LA BLASFEMIA COMO SIGNO DE PUNTUACIÓN
Manuel Delgado
Se debe partir de que el lenguaje es, a la vez, el medio y la manifestación del conocimiento del mundo, que, de hecho, mundo y lenguaje suelen tener los mismos límites. Por ello, el vocabulario es el indicador principal de su identidad. Por otra parte, el fenómeno de la blasfemia es inseparable de aquello que se da en llamar la cultura popular, precisamente porque su especificidad viene dada por su condición de adquirida, transmitida y, en gran medida, organizada a partir de las leyes de la oralidad. Ni que decir tiene que la blasfemia es parte de esa oralidad y que acontece completamente al margen del lenguaje escrito, que siempre le ha deparado una consideración tabuada.
Esto en lo que hace a los aspectos propiamente semánticos de la cuestión. En lo que se refiere a las averiguaciones destinadas a una clarificación pragmática, la empresa de definir una tipología enunciativa, como premisa a satisfacer prioritariamente, es ya de por sí casi inasible. Es imposible delimitar las ocasiones o lugares donde los españoles, preferentemente los varones, preferentemente también de clase baja, suelen hacer escarnio de lo santo, puesto que se trata de una práctica que impregna el lenguaje mismo. Para que se produzca el insulto a Dios no se requiere una condición situacional específica. No hace mucho, José María Gironella advertía escandalizado, a principios de la década pasada, que «la blasfemia actual es una especie de comodín» («La blasfemia», La Vanguardia, 6 de febrero de 1992). Ese insulto puede perfectamente aparecer armonizado con el propio ritmo de los registros semánticos, o incluso armonizándolo. La abrumadora presencia de groserías hacia lo divino que tiene oportunidad de escuchar no tiene porqué responder necesariamente a un uso como exclamación interjectiva: son verdaderos signos de puntuación.
Además de esta labor como simple signo de puntuación, la sobreabundancia del uso de expresiones blasfemas puede atender al subrayado de que la comunicación existe y eso es todo, como parte de la negociación protocolaria de cualquier secuencia comunicativa y sin que su inclusión implique enriquecimiento de la información. Se trata del tipo de funcionalidad que Roman Jakobson, recuperando una acepción de Malinowski, había llamado fática, destinada sólo a poner de manifiesto que el canal de comunicación funciona, de manera que el empleo de expresiones escatológicas u obscenas contra la religión ejemplarizaría «una orientación que puede patentizarse a través de un intercambio profuso de fórmulas ritualizadas, en diálogos enteros, con el simple objeto de prolongar la comunicación» (R. Jakobson, «Lingüística y poética», en Ensayos de lingüística general, Planeta-Agostini).

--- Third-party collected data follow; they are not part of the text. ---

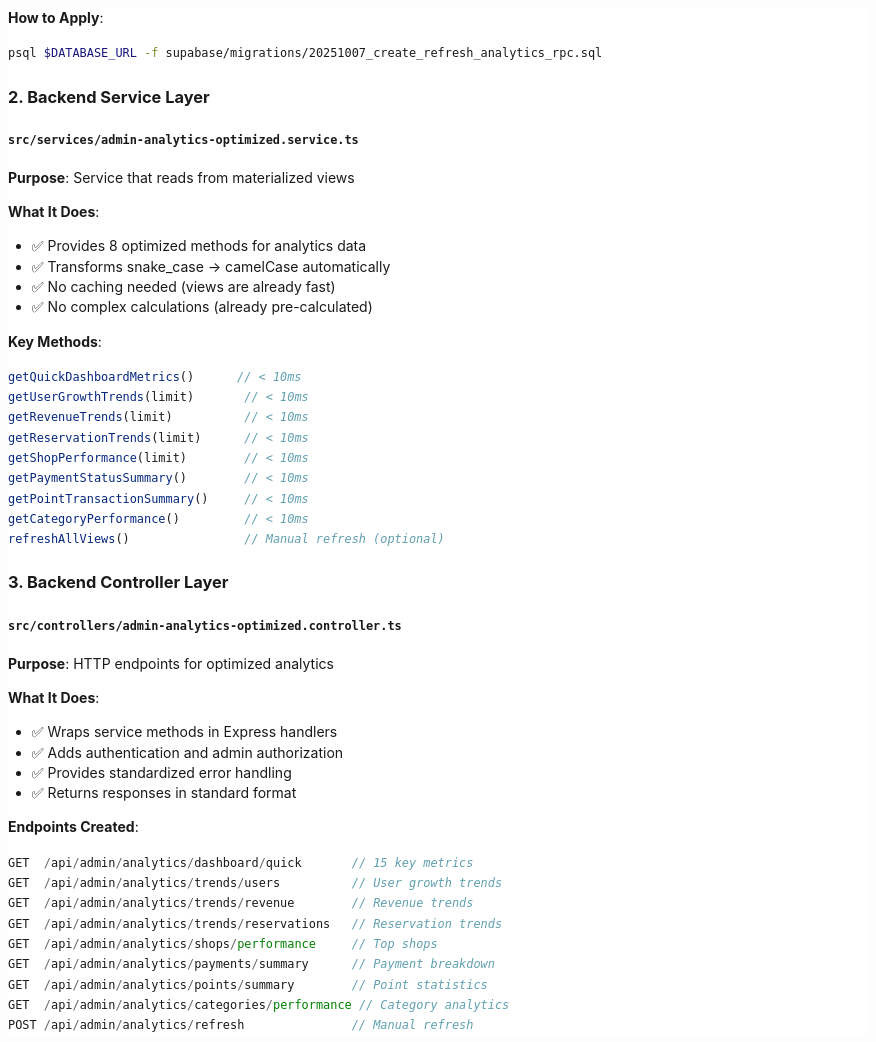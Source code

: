 **How to Apply**:
```bash
psql $DATABASE_URL -f supabase/migrations/20251007_create_refresh_analytics_rpc.sql
```

### 2. Backend Service Layer

#### `src/services/admin-analytics-optimized.service.ts`
**Purpose**: Service that reads from materialized views

**What It Does**:
- ✅ Provides 8 optimized methods for analytics data
- ✅ Transforms snake_case → camelCase automatically
- ✅ No caching needed (views are already fast)
- ✅ No complex calculations (already pre-calculated)

**Key Methods**:
```typescript
getQuickDashboardMetrics()      // < 10ms
getUserGrowthTrends(limit)       // < 10ms
getRevenueTrends(limit)          // < 10ms
getReservationTrends(limit)      // < 10ms
getShopPerformance(limit)        // < 10ms
getPaymentStatusSummary()        // < 10ms
getPointTransactionSummary()     // < 10ms
getCategoryPerformance()         // < 10ms
refreshAllViews()                // Manual refresh (optional)
```

### 3. Backend Controller Layer

#### `src/controllers/admin-analytics-optimized.controller.ts`
**Purpose**: HTTP endpoints for optimized analytics

**What It Does**:
- ✅ Wraps service methods in Express handlers
- ✅ Adds authentication and admin authorization
- ✅ Provides standardized error handling
- ✅ Returns responses in standard format

**Endpoints Created**:
```typescript
GET  /api/admin/analytics/dashboard/quick       // 15 key metrics
GET  /api/admin/analytics/trends/users          // User growth trends
GET  /api/admin/analytics/trends/revenue        // Revenue trends
GET  /api/admin/analytics/trends/reservations   // Reservation trends
GET  /api/admin/analytics/shops/performance     // Top shops
GET  /api/admin/analytics/payments/summary      // Payment breakdown
GET  /api/admin/analytics/points/summary        // Point statistics
GET  /api/admin/analytics/categories/performance // Category analytics
POST /api/admin/analytics/refresh               // Manual refresh
```
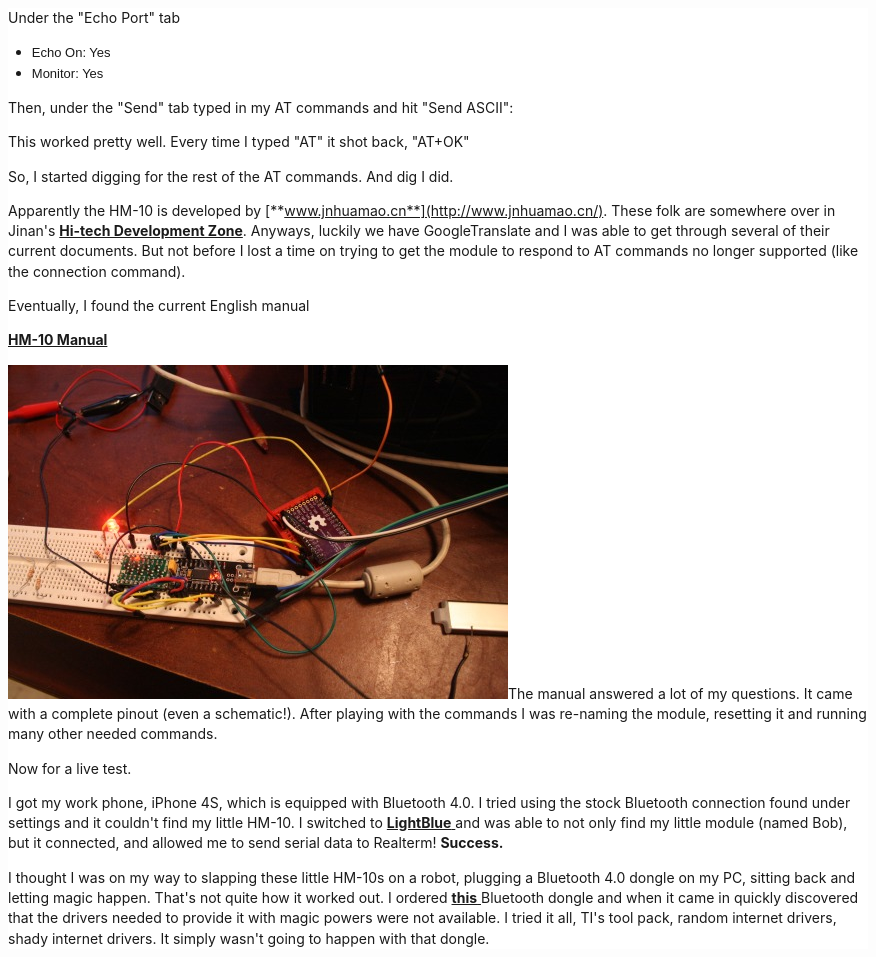 Under the "Echo Port" tab

*   <span style="font-family: Arial; font-size: small;">Echo On: Yes
*   <span style="font-family: Arial; font-size: small;">Monitor: Yes

Then, under the "Send" tab typed in my AT commands and hit "Send ASCII":

This worked pretty well. Every time I typed "AT" it shot back, "AT+OK"

So, I started digging for the rest of the AT commands. And dig I did.

Apparently the HM-10 is developed by [**www.jnhuamao.cn**](http://www.jnhuamao.cn/). These folk are somewhere over in Jinan's [**Hi-tech Development Zone**](http://rightsite.asia/en/industrial-zone/jinan-hi-tech-industrial-development-zone). Anyways, luckily we have GoogleTranslate and I was able to get through several of their current documents. But not before I lost a time on trying to get the module to respond to AT commands no longer supported (like the connection command).



Eventually, I found the current English manual



[**HM-10 Manual**](http://www.ubermentis.com/files/HM-10_English.pdf)



![](/images/IMG_8991_2.jpg)The manual answered a lot of my questions. It came with a complete pinout (even a schematic!). After playing with the commands I was re-naming the module, resetting it and running many other needed commands.

Now for a live test.

I got my work phone, iPhone 4S, which is equipped with Bluetooth 4.0\. I tried using the stock Bluetooth connection found under settings and it couldn't find my little HM-10\. I switched to [**LightBlue** ](https://itunes.apple.com/us/app/lightblue-bluetooth-low-energy/id557428110?mt=8)and was able to not only find my little module (named Bob), but it connected, and allowed me to send serial data to Realterm! **Success.**



I thought I was on my way to slapping these little HM-10s on a robot, plugging a Bluetooth 4.0 dongle on my PC, sitting back and letting magic happen. That's not quite how it worked out. I ordered [**this** ](http://www.fasttech.com/products/0/10000148/1018901-ultra-mini-bluetooth-csr-40-usb-dongle-adapter)Bluetooth dongle and when it came in quickly discovered that the drivers needed to provide it with magic powers were not available. I tried it all, TI's tool pack, random internet drivers, shady internet drivers. It simply wasn't going to happen with that dongle.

La cuestión y lo que tiene de enigma no debería pasar desapercibida. El planteamiento debe hacerse, sin duda, a partir del reconocimiento de que únicamente la cultura oficial –el sociolecto de las clases cultas, los medios de comunicación, los discursos de los políticos, etc. – no se blasfema jamás, mientras que para un extraordinaria cantidad de personas resulta casi imposible hablar sin blasfemar. Así, el acto grosero e hiperofensivo hacia los seres y objetos sacralizados, que se efectúa sin querer, no tiene un sentido excepcional ni marginal en el lenguaje, antes bien el suyo es el sentido del lenguaje mismo, de todo el lenguaje y, por tanto, de la cultura que a través suyo habla permanentemente de sí misma. Se insulta a Dios simplemente para hablar.